* Try it *
Show each line of the records in which the word "ipsum" occurs.

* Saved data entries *
================================
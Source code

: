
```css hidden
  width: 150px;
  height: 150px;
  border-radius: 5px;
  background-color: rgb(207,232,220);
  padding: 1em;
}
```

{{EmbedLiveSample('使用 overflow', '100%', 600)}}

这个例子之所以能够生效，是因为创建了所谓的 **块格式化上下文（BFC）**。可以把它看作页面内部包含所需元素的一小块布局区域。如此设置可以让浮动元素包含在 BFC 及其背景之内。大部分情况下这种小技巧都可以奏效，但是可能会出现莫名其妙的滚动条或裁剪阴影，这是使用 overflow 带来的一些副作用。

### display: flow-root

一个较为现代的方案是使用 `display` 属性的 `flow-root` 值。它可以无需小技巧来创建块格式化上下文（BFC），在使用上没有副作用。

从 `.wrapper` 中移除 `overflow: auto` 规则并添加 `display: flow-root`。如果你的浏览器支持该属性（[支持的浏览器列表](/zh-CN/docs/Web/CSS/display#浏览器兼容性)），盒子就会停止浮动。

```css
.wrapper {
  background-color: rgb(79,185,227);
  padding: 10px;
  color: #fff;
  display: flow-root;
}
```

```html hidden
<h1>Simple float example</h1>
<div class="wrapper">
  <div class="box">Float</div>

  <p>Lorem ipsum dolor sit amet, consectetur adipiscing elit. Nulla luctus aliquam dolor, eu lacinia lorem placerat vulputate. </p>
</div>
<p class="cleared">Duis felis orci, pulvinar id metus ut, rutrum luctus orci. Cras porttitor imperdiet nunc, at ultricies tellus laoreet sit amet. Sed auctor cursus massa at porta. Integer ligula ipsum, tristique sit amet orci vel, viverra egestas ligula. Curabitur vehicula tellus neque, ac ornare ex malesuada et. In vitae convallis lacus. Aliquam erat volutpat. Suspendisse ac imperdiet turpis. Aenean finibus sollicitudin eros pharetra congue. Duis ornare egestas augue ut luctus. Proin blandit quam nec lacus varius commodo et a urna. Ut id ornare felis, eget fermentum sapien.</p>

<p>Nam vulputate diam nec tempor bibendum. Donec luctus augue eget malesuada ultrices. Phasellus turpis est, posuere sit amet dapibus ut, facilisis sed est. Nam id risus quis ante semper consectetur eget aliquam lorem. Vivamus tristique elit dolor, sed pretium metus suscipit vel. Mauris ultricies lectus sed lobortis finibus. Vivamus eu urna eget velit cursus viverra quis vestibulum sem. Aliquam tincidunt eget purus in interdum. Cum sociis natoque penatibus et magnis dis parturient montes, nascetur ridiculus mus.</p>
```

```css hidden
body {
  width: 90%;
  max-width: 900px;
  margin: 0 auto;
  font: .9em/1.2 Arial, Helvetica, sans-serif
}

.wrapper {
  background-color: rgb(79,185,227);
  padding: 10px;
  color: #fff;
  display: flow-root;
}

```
================================
* Output for this task *
  <p>Lorem ipsum dolor sit amet, consectetur adipiscing elit. Nulla luctus aliquam dolor, eu lacinia lorem placerat vulputate. </p>
<p class="cleared">Duis felis orci, pulvinar id metus ut, rutrum luctus orci. Cras porttitor imperdiet nunc, at ultricies tellus laoreet sit amet. Sed auctor cursus massa at porta. Integer ligula ipsum, tristique sit amet orci vel, viverra egestas ligula. Curabitur vehicula tellus neque, ac ornare ex malesuada et. In vitae convallis lacus. Aliquam erat volutpat. Suspendisse ac imperdiet turpis. Aenean finibus sollicitudin eros pharetra congue. Duis ornare egestas augue ut luctus. Proin blandit quam nec lacus varius commodo et a urna. Ut id ornare felis, eget fermentum sapien.</p>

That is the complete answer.